Category Archives: Wood Working

Electric Hand Planer?

On the last board, lift it slightly as it comes out to reduce snipe. Many of these machines are festooned with stupid plastic depth stops, variable speeds and other little screwy doo-dads. Get the one with the best reputation and the biggest capacity. The greatest weakness of the machine – the high-speed universal motor – is also one of its strengths. Universal motors – the noisy beasts in your router, sander and portable table saw – run fast, are small and are inexpensive to make to a high standard of quality. A port such as this indicates the brushes of the motor will be easy to replace.

  • Three chamfering grooves are placed on the planer’s baseplate.
  • That provides even contact that will not mare your workpiece.
  • Both carbide cutting blades could move faster for better results.

The blades are a big deal, but it’s really easy to replace or substitute them out. It might seem silly, but a comfortable grip means a lot when it comes to your planer. It’s less significant if you’re just getting it for quick, easy projects, but it’s still worth a thought. More powerful motors can work through harder and thicker material. Undersized motors will create shotty cuts and leave a less-than-perfect final face. They are widely used for construction and woodworking jobs, but they have now become so popular even beginners have one of these awesome tools in their home workshop.

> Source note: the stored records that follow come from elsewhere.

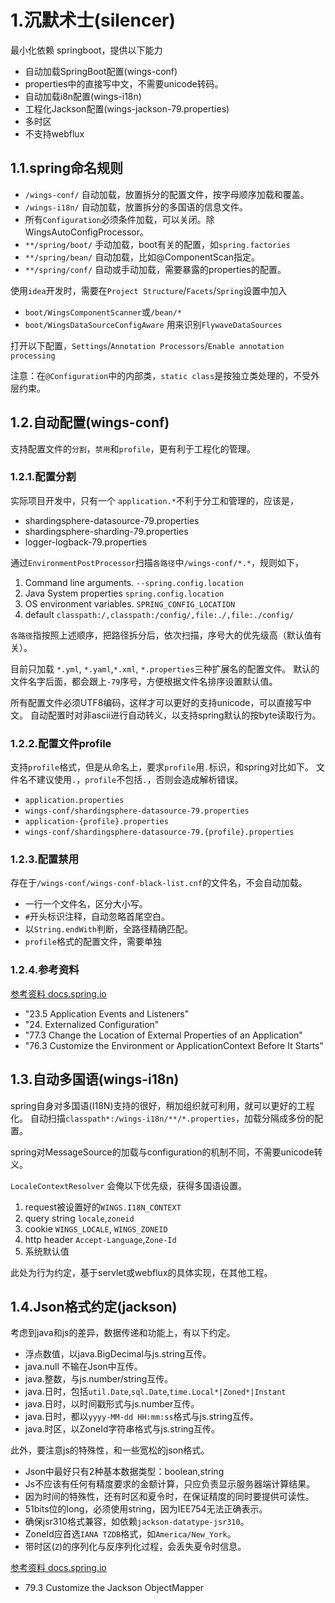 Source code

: # 1.沉默术士(silencer)

最小化依赖 springboot，提供以下能力

 * 自动加载SpringBoot配置(wings-conf)
 * properties中的直接写中文，不需要unicode转码。
 * 自动加载i8n配置(wings-i18n)
 * 工程化Jackson配置(wings-jackson-79.properties)
 * 多时区
 * 不支持webflux
 
## 1.1.spring命名规则

 * `/wings-conf/` 自动加载，放置拆分的配置文件，按字母顺序加载和覆盖。
 * `/wings-i18n/` 自动加载，放置拆分的多国语的信息文件。
 * 所有`Configuration`必须条件加载，可以关闭。除WingsAutoConfigProcessor。
 * `**/spring/boot/` 手动加载，boot有关的配置，如`spring.factories`
 * `**/spring/bean/`  自动加载，比如@ComponentScan指定。
 * `**/spring/conf/` 自动或手动加载，需要暴露的properties的配置。
 
使用`idea`开发时，需要在`Project Structure`/`Facets`/`Spring`设置中加入

 * `boot/WingsComponentScanner`或`/bean/*` 
 * `boot/WingsDataSourceConfigAware` 用来识别`FlywaveDataSources`
 
打开以下配置，`Settings`/`Annotation Processors`/`Enable annotation processing`

注意：在`@Configuration`中的内部类，`static class`是按独立类处理的，不受外层约束。

 
## 1.2.自动配置(wings-conf)

支持配置文件的`分割`，`禁用`和`profile`，更有利于工程化的管理。

### 1.2.1.配置分割

实际项目开发中，只有一个 `application.*`不利于分工和管理的，应该是，

 * shardingsphere-datasource-79.properties
 * shardingsphere-sharding-79.properties
 * logger-logback-79.properties

通过`EnvironmentPostProcessor`扫描`各路径`中`/wings-conf/*.*`，规则如下，

 1. Command line arguments. `--spring.config.location`
 2. Java System properties `spring.config.location`
 3. OS environment variables. `SPRING_CONFIG_LOCATION`
 4. default `classpath:/,classpath:/config/,file:./,file:./config/`

`各路径`指按照上述顺序，把路径拆分后，依次扫描，序号大的优先级高（默认值有关）。

目前只加载 `*.yml`, `*.yaml`,`*.xml`, `*.properties`三种扩展名的配置文件。
默认的文件名字后面，都会跟上`-79`序号，方便根据文件名排序设置默认值。

所有配置文件必须UTF8编码，这样才可以更好的支持unicode，可以直接写中文。
自动配置时对非ascii进行自动转义，以支持spring默认的按byte读取行为。

### 1.2.2.配置文件profile

支持`profile`格式，但是从命名上，要求`profile`用`.`标识，和spring对比如下。
文件名不建议使用`.`，`profile`不包括`.`，否则会造成解析错误。

 * `application.properties`
 * `wings-conf/shardingsphere-datasource-79.properties`
 * `application-{profile}.properties`
 * `wings-conf/shardingsphere-datasource-79.{profile}.properties`


### 1.2.3.配置禁用

存在于`/wings-conf/wings-conf-black-list.cnf`的文件名，不会自动加载。

 * 一行一个文件名，区分大小写。
 * `#`开头标识注释，自动忽略首尾空白。
 * 以`String.endWith`判断，全路径精确匹配。
 * `profile`格式的配置文件，需要单独

### 1.2.4.参考资料

[参考资料 docs.spring.io](https://docs.spring.io/spring-boot/docs/current/reference/htmlsingle/)

 - "23.5 Application Events and Listeners"
 - "24. Externalized Configuration"
 - "77.3 Change the Location of External Properties of an Application"
 - "76.3 Customize the Environment or ApplicationContext Before It Starts"

 
## 1.3.自动多国语(wings-i18n)

spring自身对多国语(I18N)支持的很好，稍加组织就可利用，就可以更好的工程化。
自动扫描`classpath*:/wings-i18n/**/*.properties`，加载分隔成多份的配置。

spring对MessageSource的加载与configuration的机制不同，不需要unicode转义。

`LocaleContextResolver` 会俺以下优先级，获得多国语设置。

 1. request被设置好的`WINGS.I18N_CONTEXT`
 2. query string `locale`,`zoneid`
 3. cookie `WINGS_LOCALE`, `WINGS_ZONEID`
 4. http header `Accept-Language`,`Zone-Id`
 5. 系统默认值
 
此处为行为约定，基于servlet或webflux的具体实现，在其他工程。

## 1.4.Json格式约定(jackson)

考虑到java和js的差异，数据传递和功能上，有以下约定。

 * 浮点数值，以java.BigDecimal与js.string互传。
 * java.null 不输在Json中互传。
 * java.整数，与js.number/string互传。
 * java.日时，包括`util.Date`,`sql.Date`,`time.Local*|Zoned*|Instant`
 * java.日时，以时间戳形式与js.number互传。
 * java.日时，都以`yyyy-MM-dd HH:mm:ss`格式与js.string互传。
 * java.时区，以ZoneId字符串格式与js.string互传。

此外，要注意js的特殊性，和一些宽松的json格式。

 * Json中最好只有2种基本数据类型：boolean,string
 * Js不应该有任何有精度要求的金额计算，只应负责显示服务器端计算结果。
 * 因为时间的特殊性，还有时区和夏令时，在保证精度的同时要提供可读性。
 * 51bits位的long，必须使用string，因为IEE754无法正确表示。
 * 确保jsr310格式兼容，如依赖`jackson-datatype-jsr310`。
 * ZoneId应首选`IANA TZDB`格式，如`America/New_York`。
 * 带时区(`Z`)的序列化与反序列化过程，会丢失夏令时信息。
 
[参考资料 docs.spring.io](https://docs.spring.io/spring-boot/docs/current/reference/htmlsingle/)
 
 - 79.3 Customize the Jackson ObjectMapper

Likewise, electric or power planers—also have unique features that make them tick the right boxes. The power of handheld electric planers is measured in amps . Dull blades slow you down, give inferior cuts and overtax the go!! tool. The manufacturer uses a 6.0-amp electric motor on this product, which is not unheard of for a design that cuts a 3.25-inch maximum width. It generates up to 16,500 Rotations Per Minute under no-load conditions.

However, remember that they have a cutter running at a very high speed that is always exposed. That cutter should be foremost in your mind at all times. Always allow the cutter to come up to speed before cutting, and always engage the workpiece smoothly with both hands on the machine; never use a power planer onehanded. Although a planer’s built-in kickstand keeps the cutterhead off the work surface when not in use, it’s best to let it power down completely before setting it down.

What Is The Difference Between An Electric Planer And Hand Planer?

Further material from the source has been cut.